(Entries taken from a collection)
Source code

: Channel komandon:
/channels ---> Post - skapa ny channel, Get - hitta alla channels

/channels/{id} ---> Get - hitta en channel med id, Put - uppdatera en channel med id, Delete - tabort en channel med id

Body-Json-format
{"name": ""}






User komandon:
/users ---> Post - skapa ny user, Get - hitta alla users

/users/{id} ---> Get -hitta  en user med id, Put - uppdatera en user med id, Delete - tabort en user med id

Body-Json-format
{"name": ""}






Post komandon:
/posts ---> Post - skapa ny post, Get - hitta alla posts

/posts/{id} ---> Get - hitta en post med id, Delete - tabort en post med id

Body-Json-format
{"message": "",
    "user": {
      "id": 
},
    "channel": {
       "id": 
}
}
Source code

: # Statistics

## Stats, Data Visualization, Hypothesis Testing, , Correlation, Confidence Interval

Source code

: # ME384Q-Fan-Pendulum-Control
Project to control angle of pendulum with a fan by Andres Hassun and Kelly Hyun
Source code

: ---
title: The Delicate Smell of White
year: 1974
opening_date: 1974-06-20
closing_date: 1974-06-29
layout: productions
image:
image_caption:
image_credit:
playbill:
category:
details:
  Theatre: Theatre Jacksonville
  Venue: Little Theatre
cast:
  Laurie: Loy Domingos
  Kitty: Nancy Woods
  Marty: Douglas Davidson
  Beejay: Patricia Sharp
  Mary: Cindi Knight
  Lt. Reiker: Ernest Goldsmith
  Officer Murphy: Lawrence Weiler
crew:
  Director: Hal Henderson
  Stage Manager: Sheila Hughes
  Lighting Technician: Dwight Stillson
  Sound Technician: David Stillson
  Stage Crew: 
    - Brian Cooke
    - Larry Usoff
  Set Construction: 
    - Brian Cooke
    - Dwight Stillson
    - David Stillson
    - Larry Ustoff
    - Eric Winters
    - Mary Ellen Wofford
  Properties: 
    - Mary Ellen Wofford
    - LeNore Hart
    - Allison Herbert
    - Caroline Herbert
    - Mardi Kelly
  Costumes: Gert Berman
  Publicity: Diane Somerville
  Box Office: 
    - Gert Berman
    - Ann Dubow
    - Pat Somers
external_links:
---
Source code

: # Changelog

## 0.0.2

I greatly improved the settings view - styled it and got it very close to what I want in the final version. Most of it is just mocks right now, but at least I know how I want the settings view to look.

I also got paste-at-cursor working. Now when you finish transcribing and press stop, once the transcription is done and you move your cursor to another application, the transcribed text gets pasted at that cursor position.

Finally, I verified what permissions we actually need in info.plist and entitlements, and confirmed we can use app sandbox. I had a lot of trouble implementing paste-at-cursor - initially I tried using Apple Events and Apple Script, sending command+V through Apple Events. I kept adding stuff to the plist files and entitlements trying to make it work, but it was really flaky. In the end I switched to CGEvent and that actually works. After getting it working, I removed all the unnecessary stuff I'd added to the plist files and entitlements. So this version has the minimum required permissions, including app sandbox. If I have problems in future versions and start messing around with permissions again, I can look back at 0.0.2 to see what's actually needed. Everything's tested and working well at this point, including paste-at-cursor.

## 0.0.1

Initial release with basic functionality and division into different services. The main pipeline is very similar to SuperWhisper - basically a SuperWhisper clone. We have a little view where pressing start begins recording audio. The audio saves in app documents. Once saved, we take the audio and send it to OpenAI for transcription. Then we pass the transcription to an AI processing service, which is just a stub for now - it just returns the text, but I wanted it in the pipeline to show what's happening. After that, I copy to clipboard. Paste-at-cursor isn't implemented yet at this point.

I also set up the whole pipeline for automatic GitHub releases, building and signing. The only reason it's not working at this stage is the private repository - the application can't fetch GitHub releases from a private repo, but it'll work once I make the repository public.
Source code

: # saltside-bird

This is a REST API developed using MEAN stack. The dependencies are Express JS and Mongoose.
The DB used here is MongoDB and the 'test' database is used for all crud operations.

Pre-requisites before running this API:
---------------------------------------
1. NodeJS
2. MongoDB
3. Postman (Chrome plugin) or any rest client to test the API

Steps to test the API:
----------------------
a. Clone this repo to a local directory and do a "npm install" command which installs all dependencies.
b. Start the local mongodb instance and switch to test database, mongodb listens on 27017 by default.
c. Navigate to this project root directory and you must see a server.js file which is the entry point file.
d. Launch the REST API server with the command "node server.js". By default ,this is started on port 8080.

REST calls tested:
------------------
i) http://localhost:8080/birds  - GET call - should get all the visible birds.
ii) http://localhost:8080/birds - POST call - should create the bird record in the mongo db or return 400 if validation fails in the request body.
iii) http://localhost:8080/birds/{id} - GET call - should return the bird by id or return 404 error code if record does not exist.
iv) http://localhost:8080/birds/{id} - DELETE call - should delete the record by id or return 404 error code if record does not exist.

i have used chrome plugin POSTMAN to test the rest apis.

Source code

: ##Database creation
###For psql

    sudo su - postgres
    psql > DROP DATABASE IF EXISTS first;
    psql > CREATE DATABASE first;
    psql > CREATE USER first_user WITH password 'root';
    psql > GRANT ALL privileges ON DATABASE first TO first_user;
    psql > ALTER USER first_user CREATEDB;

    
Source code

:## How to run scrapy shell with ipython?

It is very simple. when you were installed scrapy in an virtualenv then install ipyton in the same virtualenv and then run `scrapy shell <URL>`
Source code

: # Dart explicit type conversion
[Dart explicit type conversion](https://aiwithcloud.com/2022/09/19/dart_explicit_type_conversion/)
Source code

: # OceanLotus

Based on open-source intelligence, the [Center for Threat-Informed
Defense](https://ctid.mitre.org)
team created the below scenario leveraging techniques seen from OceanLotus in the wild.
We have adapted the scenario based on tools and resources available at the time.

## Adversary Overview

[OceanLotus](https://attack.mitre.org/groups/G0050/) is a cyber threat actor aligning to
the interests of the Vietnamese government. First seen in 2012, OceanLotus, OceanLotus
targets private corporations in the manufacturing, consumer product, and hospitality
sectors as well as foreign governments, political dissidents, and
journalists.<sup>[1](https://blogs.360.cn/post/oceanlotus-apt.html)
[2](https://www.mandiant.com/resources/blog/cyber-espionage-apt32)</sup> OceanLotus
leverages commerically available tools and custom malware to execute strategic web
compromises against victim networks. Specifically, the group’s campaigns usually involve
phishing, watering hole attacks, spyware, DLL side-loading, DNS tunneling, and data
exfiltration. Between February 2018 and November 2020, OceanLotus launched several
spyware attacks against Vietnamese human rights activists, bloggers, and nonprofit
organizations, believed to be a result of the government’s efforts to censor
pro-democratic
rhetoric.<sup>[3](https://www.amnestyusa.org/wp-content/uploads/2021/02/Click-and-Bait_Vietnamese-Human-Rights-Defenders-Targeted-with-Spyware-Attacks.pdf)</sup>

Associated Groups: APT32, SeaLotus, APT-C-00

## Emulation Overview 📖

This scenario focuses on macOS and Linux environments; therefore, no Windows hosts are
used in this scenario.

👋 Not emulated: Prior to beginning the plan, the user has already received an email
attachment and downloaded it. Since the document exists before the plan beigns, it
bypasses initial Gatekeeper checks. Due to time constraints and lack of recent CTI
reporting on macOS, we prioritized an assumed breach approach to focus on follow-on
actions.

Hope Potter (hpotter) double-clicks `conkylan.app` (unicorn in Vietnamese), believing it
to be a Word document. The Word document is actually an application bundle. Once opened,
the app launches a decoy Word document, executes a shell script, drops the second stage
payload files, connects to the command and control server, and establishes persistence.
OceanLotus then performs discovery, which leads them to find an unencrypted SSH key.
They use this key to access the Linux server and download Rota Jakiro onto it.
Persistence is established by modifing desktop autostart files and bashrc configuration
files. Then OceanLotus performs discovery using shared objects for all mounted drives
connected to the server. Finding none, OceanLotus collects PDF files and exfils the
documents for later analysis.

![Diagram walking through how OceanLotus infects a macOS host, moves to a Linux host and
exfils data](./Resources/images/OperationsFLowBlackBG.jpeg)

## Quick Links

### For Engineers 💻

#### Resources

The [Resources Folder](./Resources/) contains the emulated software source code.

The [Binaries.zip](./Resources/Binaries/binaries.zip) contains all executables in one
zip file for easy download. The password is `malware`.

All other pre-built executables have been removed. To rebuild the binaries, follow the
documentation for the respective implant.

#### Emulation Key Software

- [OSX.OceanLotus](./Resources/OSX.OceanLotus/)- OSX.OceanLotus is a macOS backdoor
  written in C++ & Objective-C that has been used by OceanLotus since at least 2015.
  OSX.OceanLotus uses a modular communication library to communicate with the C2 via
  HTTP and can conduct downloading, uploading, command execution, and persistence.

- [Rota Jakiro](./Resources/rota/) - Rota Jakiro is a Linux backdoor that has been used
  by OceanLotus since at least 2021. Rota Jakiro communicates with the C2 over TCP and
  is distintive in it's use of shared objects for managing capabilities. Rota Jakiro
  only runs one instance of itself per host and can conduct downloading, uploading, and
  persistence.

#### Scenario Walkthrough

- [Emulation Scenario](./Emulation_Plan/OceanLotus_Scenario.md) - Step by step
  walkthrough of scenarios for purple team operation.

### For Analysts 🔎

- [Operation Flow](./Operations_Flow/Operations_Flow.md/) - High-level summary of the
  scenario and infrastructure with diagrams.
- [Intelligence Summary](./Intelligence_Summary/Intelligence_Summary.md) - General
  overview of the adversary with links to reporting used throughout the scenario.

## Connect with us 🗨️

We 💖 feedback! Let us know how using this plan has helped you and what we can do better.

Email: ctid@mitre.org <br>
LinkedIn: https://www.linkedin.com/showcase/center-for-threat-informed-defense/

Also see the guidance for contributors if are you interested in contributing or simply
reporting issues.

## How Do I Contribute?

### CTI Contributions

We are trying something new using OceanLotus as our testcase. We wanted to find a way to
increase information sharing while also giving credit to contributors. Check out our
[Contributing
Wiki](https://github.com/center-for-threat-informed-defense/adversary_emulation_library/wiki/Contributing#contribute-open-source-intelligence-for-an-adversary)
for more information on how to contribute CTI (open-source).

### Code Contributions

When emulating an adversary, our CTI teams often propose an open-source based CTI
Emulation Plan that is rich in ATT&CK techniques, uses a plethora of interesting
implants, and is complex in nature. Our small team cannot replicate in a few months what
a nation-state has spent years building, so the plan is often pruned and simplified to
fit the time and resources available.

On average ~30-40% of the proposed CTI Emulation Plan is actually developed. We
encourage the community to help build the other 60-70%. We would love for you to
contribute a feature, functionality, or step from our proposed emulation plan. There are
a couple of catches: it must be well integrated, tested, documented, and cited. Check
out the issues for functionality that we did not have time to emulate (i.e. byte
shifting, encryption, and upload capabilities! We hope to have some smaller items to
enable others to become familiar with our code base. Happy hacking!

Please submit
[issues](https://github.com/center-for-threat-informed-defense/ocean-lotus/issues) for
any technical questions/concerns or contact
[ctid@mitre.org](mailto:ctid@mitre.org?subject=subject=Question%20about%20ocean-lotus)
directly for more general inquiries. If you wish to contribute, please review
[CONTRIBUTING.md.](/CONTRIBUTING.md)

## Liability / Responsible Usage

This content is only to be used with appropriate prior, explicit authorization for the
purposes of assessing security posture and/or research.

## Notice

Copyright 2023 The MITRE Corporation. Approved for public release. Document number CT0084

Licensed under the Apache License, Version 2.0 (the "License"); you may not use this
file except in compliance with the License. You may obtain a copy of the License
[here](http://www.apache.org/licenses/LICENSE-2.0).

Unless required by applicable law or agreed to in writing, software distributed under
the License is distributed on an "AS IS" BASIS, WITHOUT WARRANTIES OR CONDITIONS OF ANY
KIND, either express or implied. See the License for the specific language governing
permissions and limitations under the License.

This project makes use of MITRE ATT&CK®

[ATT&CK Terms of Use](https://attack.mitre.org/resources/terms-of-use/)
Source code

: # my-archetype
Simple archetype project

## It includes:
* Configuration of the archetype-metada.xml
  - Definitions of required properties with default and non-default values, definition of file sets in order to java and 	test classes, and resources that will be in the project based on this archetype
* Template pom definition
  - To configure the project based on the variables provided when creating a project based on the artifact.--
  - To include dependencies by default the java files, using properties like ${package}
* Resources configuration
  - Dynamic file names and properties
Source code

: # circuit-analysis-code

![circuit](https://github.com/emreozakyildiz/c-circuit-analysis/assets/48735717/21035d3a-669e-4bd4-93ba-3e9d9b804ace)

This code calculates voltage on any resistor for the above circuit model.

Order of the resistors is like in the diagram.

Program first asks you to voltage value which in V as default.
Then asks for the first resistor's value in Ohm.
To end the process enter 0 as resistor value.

* How to complete this task *
Retype, exactly and in full, the lines above from the one containing "b. Start the" through the one containing "- DELETE call".

* Exercise response *
b. Start the local mongodb instance and switch to test database, mongodb listens on 27017 by default.
c. Navigate to this project root directory and you must see a server.js file which is the entry point file.
d. Launch the REST API server with the command "node server.js". By default ,this is started on port 8080.

REST calls tested:
------------------
i) http://localhost:8080/birds  - GET call - should get all the visible birds.
ii) http://localhost:8080/birds - POST call - should create the bird record in the mongo db or return 400 if validation fails in the request body.
iii) http://localhost:8080/birds/{id} - GET call - should return the bird by id or return 404 error code if record does not exist.
iv) http://localhost:8080/birds/{id} - DELETE call - should delete the record by id or return 404 error code if record does not exist.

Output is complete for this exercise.